* Work instruction
Give back every line of the material below that has the string "virtualenv".

Data provided START

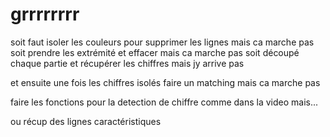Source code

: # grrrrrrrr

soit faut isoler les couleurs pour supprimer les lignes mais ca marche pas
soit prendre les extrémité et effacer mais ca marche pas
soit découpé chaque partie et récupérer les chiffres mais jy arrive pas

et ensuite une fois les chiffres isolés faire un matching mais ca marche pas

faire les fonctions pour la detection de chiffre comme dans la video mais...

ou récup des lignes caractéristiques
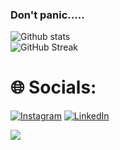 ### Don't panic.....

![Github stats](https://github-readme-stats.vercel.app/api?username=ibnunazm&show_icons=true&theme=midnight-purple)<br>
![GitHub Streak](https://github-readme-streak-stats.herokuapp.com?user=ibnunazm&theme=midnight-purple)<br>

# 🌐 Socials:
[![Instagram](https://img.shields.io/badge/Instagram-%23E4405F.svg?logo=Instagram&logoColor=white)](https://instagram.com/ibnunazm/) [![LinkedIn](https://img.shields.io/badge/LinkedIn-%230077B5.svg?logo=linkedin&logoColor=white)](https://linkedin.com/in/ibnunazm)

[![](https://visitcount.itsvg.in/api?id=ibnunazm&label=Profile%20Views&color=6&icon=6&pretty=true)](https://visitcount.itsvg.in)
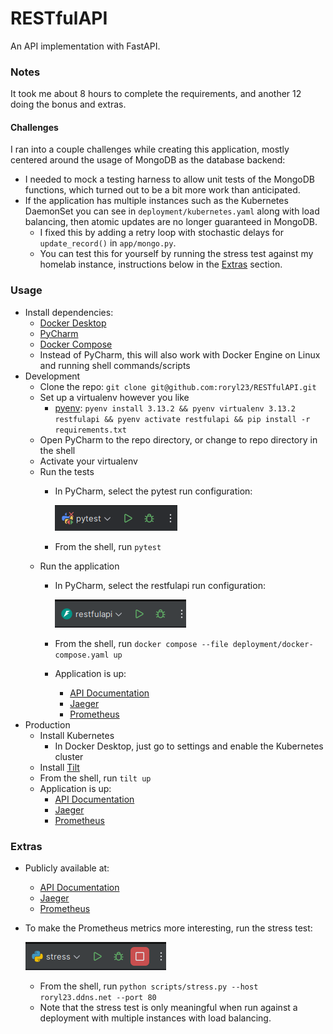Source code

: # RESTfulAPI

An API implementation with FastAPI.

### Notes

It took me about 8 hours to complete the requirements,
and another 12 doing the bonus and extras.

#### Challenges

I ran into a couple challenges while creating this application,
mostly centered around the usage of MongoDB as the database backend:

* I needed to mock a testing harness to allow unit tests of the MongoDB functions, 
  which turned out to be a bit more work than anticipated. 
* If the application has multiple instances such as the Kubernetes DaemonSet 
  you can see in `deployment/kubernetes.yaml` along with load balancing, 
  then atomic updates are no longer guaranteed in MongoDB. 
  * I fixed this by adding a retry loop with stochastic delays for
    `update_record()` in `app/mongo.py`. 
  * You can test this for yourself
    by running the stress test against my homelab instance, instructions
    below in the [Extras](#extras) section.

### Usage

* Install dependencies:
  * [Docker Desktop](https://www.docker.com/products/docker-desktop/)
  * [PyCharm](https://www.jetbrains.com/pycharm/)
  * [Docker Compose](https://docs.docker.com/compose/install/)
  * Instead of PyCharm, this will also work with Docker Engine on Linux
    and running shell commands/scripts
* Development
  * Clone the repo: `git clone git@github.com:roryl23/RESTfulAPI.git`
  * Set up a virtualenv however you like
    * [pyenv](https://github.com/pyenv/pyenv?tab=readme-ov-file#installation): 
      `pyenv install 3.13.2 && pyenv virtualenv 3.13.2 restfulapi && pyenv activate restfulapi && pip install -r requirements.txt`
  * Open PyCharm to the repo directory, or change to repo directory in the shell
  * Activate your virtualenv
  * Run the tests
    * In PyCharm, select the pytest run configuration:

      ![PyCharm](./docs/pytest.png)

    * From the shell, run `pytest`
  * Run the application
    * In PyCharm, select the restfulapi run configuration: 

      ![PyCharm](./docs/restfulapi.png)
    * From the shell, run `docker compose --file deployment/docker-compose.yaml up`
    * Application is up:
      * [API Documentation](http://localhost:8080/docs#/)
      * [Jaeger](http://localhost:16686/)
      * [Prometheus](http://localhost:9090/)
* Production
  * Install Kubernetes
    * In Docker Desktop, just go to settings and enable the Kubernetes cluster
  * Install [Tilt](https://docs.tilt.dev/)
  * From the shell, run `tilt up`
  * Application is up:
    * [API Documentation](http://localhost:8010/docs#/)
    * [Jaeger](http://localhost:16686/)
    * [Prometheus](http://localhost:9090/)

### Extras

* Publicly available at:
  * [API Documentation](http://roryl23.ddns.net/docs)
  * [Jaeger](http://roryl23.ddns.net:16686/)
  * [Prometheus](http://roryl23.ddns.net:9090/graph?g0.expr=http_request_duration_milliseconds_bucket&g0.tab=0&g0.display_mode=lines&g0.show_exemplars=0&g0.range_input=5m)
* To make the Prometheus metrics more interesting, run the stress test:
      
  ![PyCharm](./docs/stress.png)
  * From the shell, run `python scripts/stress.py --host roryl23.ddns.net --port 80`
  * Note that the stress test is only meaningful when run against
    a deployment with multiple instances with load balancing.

Data provided END

* Result of this task
  * Set up a virtualenv however you like
      `pyenv install 3.13.2 && pyenv virtualenv 3.13.2 restfulapi && pyenv activate restfulapi && pip install -r requirements.txt`
  * Activate your virtualenv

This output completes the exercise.